### What is needed
Entries below include pictures. Output exactly the lines from the one with "也不必刻意要求文件名能精确描述文件内容, 结合 [编号系统](/tutorials/name-convention-1.md)" down to the one with "- Trade agreements, manifests, etc", both ends included, and leave the pictures out.

### Provided information

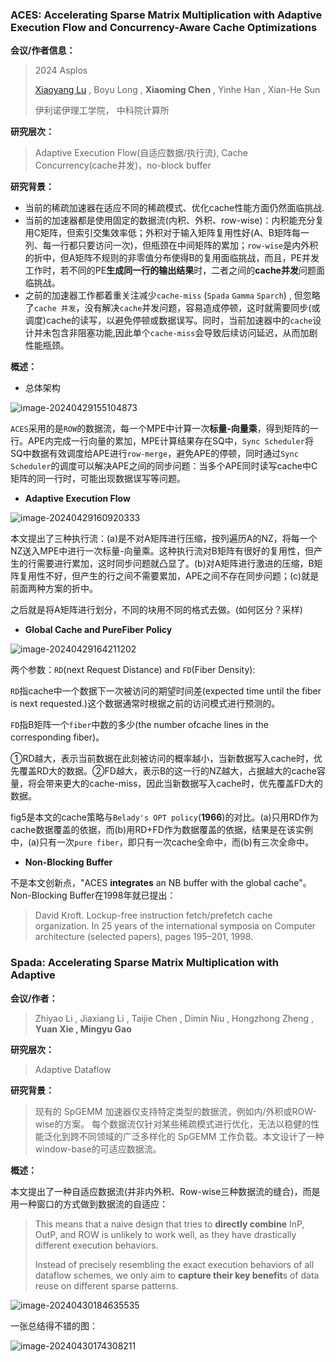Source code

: ### ACES: Accelerating Sparse Matrix Multiplication with Adaptive Execution Flow and Concurrency-Aware Cache Optimizations

**会议/作者信息：**

> 2024 Asplos
>
> [Xiaoyang Lu](https://xiaoyang-lu.github.io/) , Boyu Long ,  **Xiaoming Chen** ,  Yinhe Han  ,  Xian-He Sun
>
> 伊利诺伊理工学院， 中科院计算所

**研究层次：**

> Adaptive Execution Flow(自适应数据/执行流), Cache Concurrency(cache并发)，no-block buffer

**研究背景：**

* 当前的稀疏加速器在适应不同的稀疏模式、优化cache性能方面仍然面临挑战.
* 当前的加速器都是使用固定的数据流(内积、外积、row-wise)：内积能充分复用C矩阵，但索引交集效率低；外积对于输入矩阵复用性好(A、B矩阵每一列、每一行都只要访问一次)，但瓶颈在中间矩阵的累加；`row-wise`是内外积的折中，但A矩阵不规则的非零值分布使得B的复用面临挑战，而且，PE并发工作时，若不同的PE**生成同一行的输出结果**时，二者之间的**cache并发**问题面临挑战。
* 之前的加速器工作都着重关注减少`cache-miss`  (`Spada`  `Gamma`  `Sparch`) , 但忽略了`cache 并发`，没有解决`cache`并发问题，容易造成停顿，这时就需要同步(或调度)cache的读写，以避免停顿或数据误写。同时，当前加速器中的`cache`设计并未包含非阻塞功能,因此单个`cache-miss`会导致后续访问延迟，从而加剧性能瓶颈。



**概述：**

* 总体架构

![image-20240429155104873](images/image-20240429155104873.png)

`ACES`采用的是`ROW`的数据流，每一个MPE中计算一次**标量-向量乘**，得到矩阵的一行。APE内完成一行向量的累加，MPE计算结果存在SQ中，`Sync Scheduler`将SQ中数据有效调度给APE进行`row-merge`，避免APE的停顿，同时通过`Sync Scheduler`的调度可以解决APE之间的同步问题：当多个APE同时读写cache中C矩阵的同一行时，可能出现数据误写等问题。



* **Adaptive Execution Flow**

![image-20240429160920333](images/image-20240429160920333.png)



本文提出了三种执行流：(a)是不对A矩阵进行压缩，按列遍历A的NZ，将每一个NZ送入MPE中进行一次标量-向量乘。这种执行流对B矩阵有很好的复用性，但产生的行需要进行累加，这时同步问题就凸显了。(b)对A矩阵进行激进的压缩，B矩阵复用性不好，但产生的行之间不需要累加，APE之间不存在同步问题；(c)就是前面两种方案的折中。

之后就是将A矩阵进行划分，不同的块用不同的格式去做。(如何区分？采样)



* **Global Cache and PureFiber Policy**



![image-20240429164211202](images/image-20240429164211202.png)



两个参数：`RD`(next Request Distance) and `FD`(Fiber Density):

`RD`指cache中一个数据下一次被访问的期望时间差(expected time until the fiber is next requested.)这个数据通常时根据之前的访问模式进行预测的。

`FD`指B矩阵一个`fiber`中数的多少(the number ofcache lines in the corresponding fiber)。

①RD越大，表示当前数据在此刻被访问的概率越小，当新数据写入cache时，优先覆盖RD大的数据。②FD越大，表示B的这一行的NZ越大，占据越大的cache容量，将会带来更大的cache-miss，因此当新数据写入cache时，优先覆盖FD大的数据。

fig5是本文的cache策略与`Belady's OPT policy`(**1966**)的对比。(a)只用RD作为cache数据覆盖的依据，而(b)用RD+FD作为数据覆盖的依据，结果是在该实例中，(a)只有一次`pure fiber`，即只有一次cache全命中，而(b)有三次全命中。



* **Non-Blocking Buffer**

不是本文创新点，"ACES **integrates** an NB buffer with the global cache"。Non-Blocking Buffer在1998年就已提出：

> David Kroft. Lockup-free instruction fetch/prefetch cache organization. In 25 years of the international symposia on Computer architecture (selected papers), pages 195–201, 1998.



### Spada: Accelerating Sparse Matrix Multiplication with Adaptive

**会议/作者：**

> Zhiyao Li , Jiaxiang Li , Taijie Chen , Dimin Niu , Hongzhong Zheng , **Yuan Xie , Mingyu Gao**

**研究层次：**

> Adaptive Dataflow

**研究背景：**

> 现有的 SpGEMM 加速器仅支持特定类型的数据流，例如内/外积或ROW-wise的方案。 每个数据流仅针对某些稀疏模式进行优化，无法以稳健的性能泛化到跨不同领域的广泛多样化的 SpGEMM 工作负载。本文设计了一种window-base的可适应数据流。

**概述：**

本文提出了一种自适应数据流(并非内外积、Row-wise三种数据流的缝合)，而是用一种窗口的方式做到数据流的自适应：

> This means that a naive design that tries to **directly combine** InP, OutP, and ROW is unlikely to work well, as they have drastically different execution behaviors.
>
> Instead of precisely resembling the exact execution behaviors of all dataflow schemes, we only aim to **capture their key benefit**s of data reuse on different sparse patterns.

![image-20240430184635535](images/image-20240430184635535.png)







一张总结得不错的图：

![image-20240430174308211](images/image-20240430174308211.png)























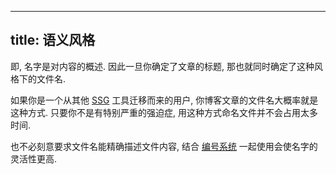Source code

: 
---
title: 语义风格
---

即, 名字是对内容的概述. 因此一旦你确定了文章的标题, 那也就同时确定了这种风格下的文件名. 

如果你是一个从其他 [SSG](https://developer.mozilla.org/en-US/docs/Glossary/SSG) 工具迁移而来的用户, 你博客文章的文件名大概率就是这种方式. 只要你不是有特别严重的强迫症, 用这种方式命名文件并不会占用太多时间. 

也不必刻意要求文件名能精确描述文件内容, 结合 [编号系统](/tutorials/name-convention-1.md) 一起使用会使名字的灵活性更高. 
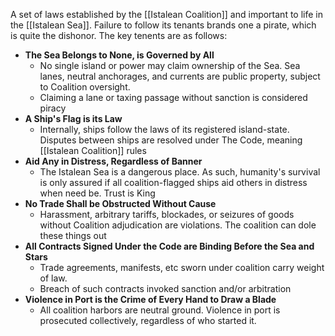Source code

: A set of laws established by the [[Istalean Coalition]] and important to life in the [[Istalean Sea]]. Failure to follow its tenants brands one a pirate, which is quite the dishonor. The key tenents are as follows:

- **The Sea Belongs to None, is Governed by All**
	- No single island or power may claim ownership of the Sea. Sea lanes, neutral anchorages, and currents are public property, subject to Coalition oversight.
	- Claiming a lane or taxing passage without sanction is considered piracy
- **A Ship's Flag is its Law**
	- Internally, ships follow the laws of its registered island-state. Disputes between ships are resolved under The Code, meaning [[Istalean Coalition]] rules 
- **Aid Any in Distress, Regardless of Banner**
	- The Istalean Sea is a dangerous place. As such, humanity's survival is only assured if all coalition-flagged ships aid others in distress when need be. Trust is King
- **No Trade Shall be Obstructed Without Cause**
	- Harassment, arbitrary tariffs, blockades, or seizures of goods without Coalition adjudication are violations. The coalition can dole these things out
- **All Contracts Signed Under the Code are Binding Before the Sea and Stars**
	- Trade agreements, manifests, etc sworn under coalition carry weight of law.
	- Breach of such contracts invoked sanction and/or arbitration
- **Violence in Port is the Crime of Every Hand to Draw a Blade**
	- All coalition harbors are neutral ground. Violence in port is prosecuted collectively, regardless of who started it.
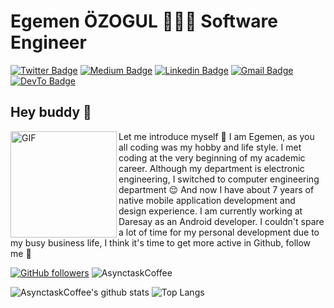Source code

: # Egemen ÖZOGUL 👨🏻‍💻 Software Engineer

[![Twitter Badge](https://img.shields.io/badge/-basicodemine-1ca0f1?style=flat-square&labelColor=1ca0f1&logo=twitter&logoColor=white&link=https://twitter.com/basicodemine)](https://twitter.com/basicodemine) 
[![Medium Badge](https://img.shields.io/badge/-AsynctaskCoffee-000000?style=flat-square&labelColor=000000&logo=Medium&link=https://medium.com/@AsynctaskCoffee/)](https://medium.com/@AsynctaskCoffee/)
[![Linkedin Badge](https://img.shields.io/badge/-basicodemine-blue?style=flat-square&logo=Linkedin&logoColor=white&link=https://www.linkedin.com/in/basicodemine/)](https://www.linkedin.com/in/basicodemine/) 
[![Gmail Badge](https://img.shields.io/badge/-asynctaskcoffee@gmail.com-c14438?style=flat-square&logo=Gmail&logoColor=white&link=mailto:AsynctaskCoffee@gmail.com)](mailto:AsynctaskCoffee@gmail.com)
[![DevTo Badge](https://img.shields.io/badge/DEV-AsynctaskCoffee-000000?style=flat-square&link=https://dev.to/asynctaskcoffee)](https://dev.to/asynctaskcoffee)




## Hey buddy 👋

<img align="left" width="170" height="170" alt="GIF" src="https://media.giphy.com/media/llarwdtFqG63IlqUR1/source.gif" />

Let me introduce myself :slightly_smiling_face: I am Egemen, as you all coding was my hobby and life style. I met coding at the very beginning of my academic career. Although my department is electronic engineering, I switched to computer engineering department :relieved: And now I have about 7 years of native mobile application development and design experience. I am currently working at Daresay as an Android developer. I couldn't spare a lot of time for my personal development due to my busy business life, I think it's time to get more active in Github, follow me :metal: 
  
[![GitHub followers](https://img.shields.io/github/followers/AsynctaskCoffee?label=Follow&style=social)](https://github.com/AsynctaskCoffee/?tab=follow)    ![AsynctaskCoffee](https://komarev.com/ghpvc/?username=AsynctaskCoffee)



![AsynctaskCoffee's github stats](https://github-readme-stats.vercel.app/api?username=AsynctaskCoffee&show_icons=true&hide_border=true)       ![Top Langs](https://github-readme-stats.vercel.app/api/top-langs/?username=AsynctaskCoffee&layout=compact&hide_border=true)

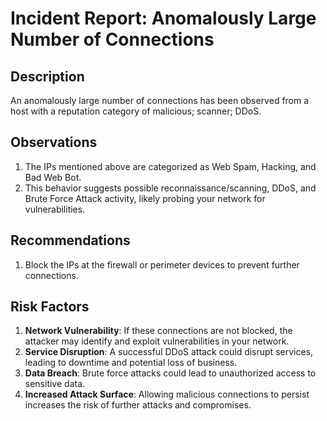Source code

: # Incident Report: Anomalously Large Number of Connections

## Description
An anomalously large number of connections has been observed from a host with a reputation category of malicious; scanner; DDoS.

## Observations
1. The IPs mentioned above are categorized as Web Spam, Hacking, and Bad Web Bot.
2. This behavior suggests possible reconnaissance/scanning, DDoS, and Brute Force Attack activity, likely probing your network for vulnerabilities.

## Recommendations
1. Block the IPs at the firewall or perimeter devices to prevent further connections.

## Risk Factors
1. **Network Vulnerability**: If these connections are not blocked, the attacker may identify and exploit vulnerabilities in your network.
2. **Service Disruption**: A successful DDoS attack could disrupt services, leading to downtime and potential loss of business.
3. **Data Breach**: Brute force attacks could lead to unauthorized access to sensitive data.
4. **Increased Attack Surface**: Allowing malicious connections to persist increases the risk of further attacks and compromises.
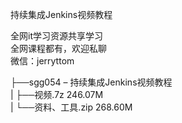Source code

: 持续集成Jenkins视频教程

全网it学习资源共享学习<br>全网课程都有，欢迎私聊<br>微信：jerryttom<br>

├──sgg054 – 持续集成Jenkins视频教程<br> | ├──视频.7z 246.07M<br> | └──资料、工具.zip 268.60M
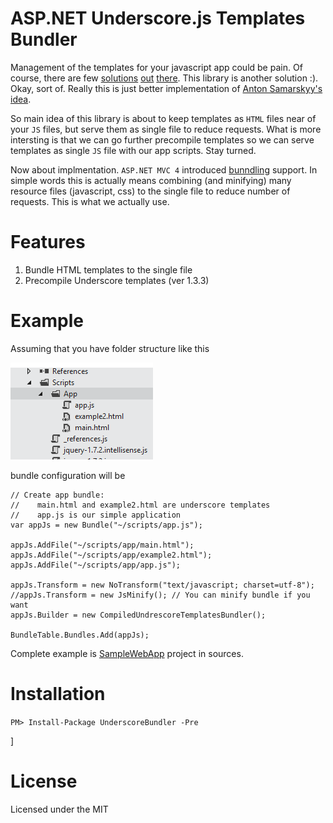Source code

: ASP.NET Underscore.js Templates Bundler
======================================

Management of the templates for your javascript app could be pain. Of course, there are few [solutions](http://samarskyy.blogspot.com/2012/03/loading-external-jquery-template-files.html) [out](http://encosia.com/jquery-templates-composite-rendering-and-remote-loading/) [there](http://www.knockmeout.net/2011/03/using-external-jquery-template-files.html). This library is another solution :). Okay, sort of. Really this is just better implementation of [Anton Samarskyy's idea](http://samarskyy.blogspot.com/2012/03/loading-external-jquery-template-files.html).

So main idea of this library is about to keep templates as `HTML` files near of your `JS` files, but serve them as single file to reduce requests. What is more intersting is that we can go further precompile templates so we can serve templates as single `JS` file with our app scripts. Stay turned.

Now about implmentation. `ASP.NET MVC 4` introduced [bunndling](http://msdn.microsoft.com/en-us/library/system.web.optimization.bundle.aspx) support. In simple words this is actually means combining (and minifying) many resource files (javascript, css) to the single file to reduce number of requests. This is what we actually use.

Features
========

1. Bundle HTML templates to the single file
2. Precompile Underscore templates (ver 1.3.3)

Example
=======

Assuming that you have folder structure like this 

![Folder structure](https://github.com/chaliy/aspnet-underscore-bundler/raw/master/docs/bundlefoldertructure.png)

bundle configuration will be

    // Create app bundle: 
    //    main.html and example2.html are underscore templates
    //    app.js is our simple application
    var appJs = new Bundle("~/scripts/app.js");
    
    appJs.AddFile("~/scripts/app/main.html");
    appJs.AddFile("~/scripts/app/example2.html");      
    appJs.AddFile("~/scripts/app/app.js");
    
    appJs.Transform = new NoTransform("text/javascript; charset=utf-8");    
    //appJs.Transform = new JsMinify(); // You can minify bundle if you want
    appJs.Builder = new CompiledUndrescoreTemplatesBundler();
    
    BundleTable.Bundles.Add(appJs);

Complete example is [SampleWebApp](https://github.com/chaliy/aspnet-underscore-bundler/tree/master/src/SampleWebApp) project in sources.

Installation
============
	
<div class="nuget-badge">
    <p><code>PM&gt; Install-Package UnderscoreBundler -Pre</code></p>
</div>]
	
License
=======

Licensed under the MIT
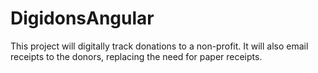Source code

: # DigidonsAngular

This project will digitally track donations to a non-profit. It will also email receipts to the donors, replacing the need for paper receipts.
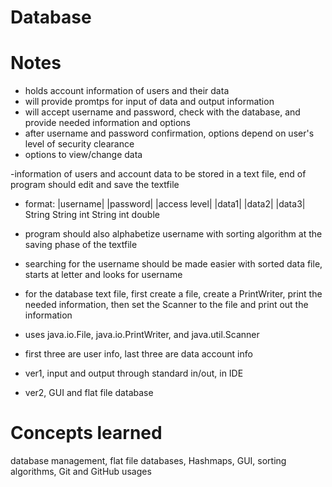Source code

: Database
========

# Notes

- holds account information of users and their data
- will provide promtps for input of data and output information
- will accept username and password, check with the database, and provide needed information and options
- after username and password confirmation, options depend on user's level of security clearance
- options to view/change data

-information of users and account data to be stored in a text file, end of program should edit and save the textfile
- format: |username| |password| |access level| |data1| |data2| |data3|
           String     String     int            String  int     double
- program should also alphabetize username with sorting algorithm at the saving phase of the textfile
- searching for the username should be made easier with sorted data file, starts at letter and looks for username

- for the database text file, first create a file, create a PrintWriter, print the needed information, then set the Scanner to the file and print out the information
- uses java.io.File, java.io.PrintWriter, and java.util.Scanner
- first three are user info, last three are data account info
- ver1, input and output through standard in/out, in IDE
- ver2, GUI and flat file database

# Concepts learned

database management, flat file databases, Hashmaps, GUI, sorting algorithms, Git and GitHub usages
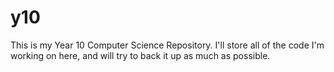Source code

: # y10
This is my Year 10 Computer Science Repository.  I'll store all of the code I'm working on here, and will try to back it up as much as possible.
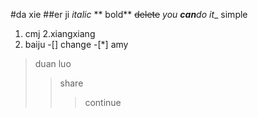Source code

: #da xie 
##er ji
*italic*
** bold**
~~delete~~
_you **can**do it__
simple
1. cmj
2.xiangxiang
3. baiju
-[] change
-[*] amy
>duan luo
>>share
>>>continue
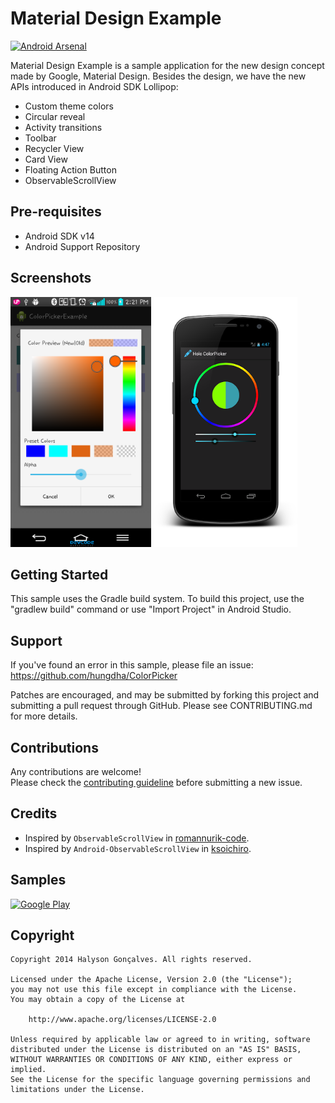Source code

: Material Design Example
========================
[![Android Arsenal](https://img.shields.io/badge/Android%20Arsenal-Android--ObservableScrollView-brightgreen.svg?style=flat)](https://android-arsenal.com/details/3/1296)

Material Design Example is a sample application for the new design concept made by Google, Material Design. Besides the design, we have the new APIs introduced in Android SDK Lollipop:

* Custom theme colors
* Circular reveal
* Activity transitions
* Toolbar
* Recycler View
* Card View
* Floating Action Button
* ObservableScrollView

Pre-requisites
--------------

*  Android SDK v14
*  Android Support Repository

Screenshots
-------------

<img src="colorPicker.png" height="400" alt="Screenshot"/> 
<img src="holocolorpicker.png" height="400" alt="Screenshot"/> 


Getting Started
---------------

This sample uses the Gradle build system. To build this project, use the
"gradlew build" command or use "Import Project" in Android Studio.

 Support
-------

If you've found an error in this sample, please file an issue:
https://github.com/hungdha/ColorPicker

Patches are encouraged, and may be submitted by forking this project and
submitting a pull request through GitHub. Please see CONTRIBUTING.md for more details.

Contributions
---------------
Any contributions are welcome!  
Please check the [contributing guideline](https://github.com/hungdha/ColorPicker/blob/master/CONTRIBUTING.md) before submitting a new issue.

Credits
---------------
* Inspired by `ObservableScrollView` in [romannurik-code](https://code.google.com/p/romannurik-code/).
* Inspired by `Android-ObservableScrollView` in [ksoichiro](https://github.com/ksoichiro/Android-ObservableScrollView).

Samples
---------------
  [![Google Play](http://developer.android.com/images/brand/en_generic_rgb_wo_45.png)](#)

<h2>Copyright</h2>

    Copyright 2014 Halyson Gonçalves. All rights reserved.

    Licensed under the Apache License, Version 2.0 (the "License");
    you may not use this file except in compliance with the License.
    You may obtain a copy of the License at

        http://www.apache.org/licenses/LICENSE-2.0

    Unless required by applicable law or agreed to in writing, software
    distributed under the License is distributed on an "AS IS" BASIS,
    WITHOUT WARRANTIES OR CONDITIONS OF ANY KIND, either express or implied.
    See the License for the specific language governing permissions and
    limitations under the License.

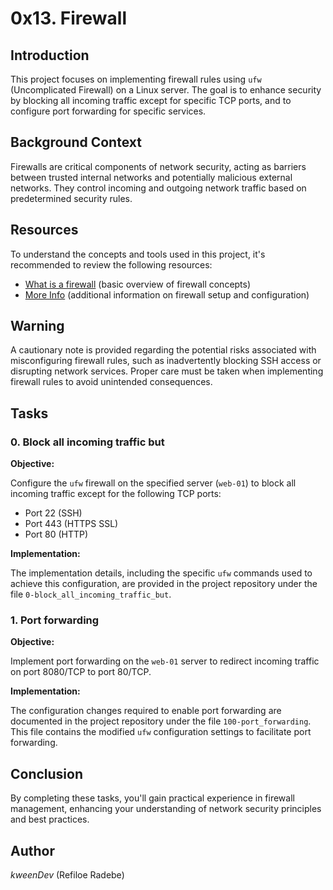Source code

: # 0x13. Firewall

## Introduction

This project focuses on implementing firewall rules using `ufw` (Uncomplicated Firewall) on a Linux server. The goal is to enhance security by blocking all incoming traffic except for specific TCP ports, and to configure port forwarding for specific services.

## Background Context

Firewalls are critical components of network security, acting as barriers between trusted internal networks and potentially malicious external networks. They control incoming and outgoing network traffic based on predetermined security rules.

## Resources

To understand the concepts and tools used in this project, it's recommended to review the following resources:

- [What is a firewall](#) (basic overview of firewall concepts)
- [More Info](#) (additional information on firewall setup and configuration)

## Warning

A cautionary note is provided regarding the potential risks associated with misconfiguring firewall rules, such as inadvertently blocking SSH access or disrupting network services. Proper care must be taken when implementing firewall rules to avoid unintended consequences.

## Tasks

### 0. Block all incoming traffic but

**Objective:**

Configure the `ufw` firewall on the specified server (`web-01`) to block all incoming traffic except for the following TCP ports:

- Port 22 (SSH)
- Port 443 (HTTPS SSL)
- Port 80 (HTTP)

**Implementation:**

The implementation details, including the specific `ufw` commands used to achieve this configuration, are provided in the project repository under the file `0-block_all_incoming_traffic_but`.

### 1. Port forwarding

**Objective:**

Implement port forwarding on the `web-01` server to redirect incoming traffic on port 8080/TCP to port 80/TCP.

**Implementation:**

The configuration changes required to enable port forwarding are documented in the project repository under the file `100-port_forwarding`. This file contains the modified `ufw` configuration settings to facilitate port forwarding.

## Conclusion

By completing these tasks, you'll gain practical experience in firewall management, enhancing your understanding of network security principles and best practices.


## Author
_kweenDev_ (Refiloe Radebe)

### Exercise solution
也不必刻意要求文件名能精确描述文件内容, 结合 [编号系统](/tutorials/name-convention-1.md) 一起使用会使名字的灵活性更高. 
Source code

: A set of laws established by the [[Istalean Coalition]] and important to life in the [[Istalean Sea]]. Failure to follow its tenants brands one a pirate, which is quite the dishonor. The key tenents are as follows:

- **The Sea Belongs to None, is Governed by All**
	- No single island or power may claim ownership of the Sea. Sea lanes, neutral anchorages, and currents are public property, subject to Coalition oversight.
	- Claiming a lane or taxing passage without sanction is considered piracy
- **A Ship's Flag is its Law**
	- Internally, ships follow the laws of its registered island-state. Disputes between ships are resolved under The Code, meaning [[Istalean Coalition]] rules 
- **Aid Any in Distress, Regardless of Banner**
	- The Istalean Sea is a dangerous place. As such, humanity's survival is only assured if all coalition-flagged ships aid others in distress when need be. Trust is King
- **No Trade Shall be Obstructed Without Cause**
	- Harassment, arbitrary tariffs, blockades, or seizures of goods without Coalition adjudication are violations. The coalition can dole these things out
- **All Contracts Signed Under the Code are Binding Before the Sea and Stars**
	- Trade agreements, manifests, etc sworn under coalition carry weight of law.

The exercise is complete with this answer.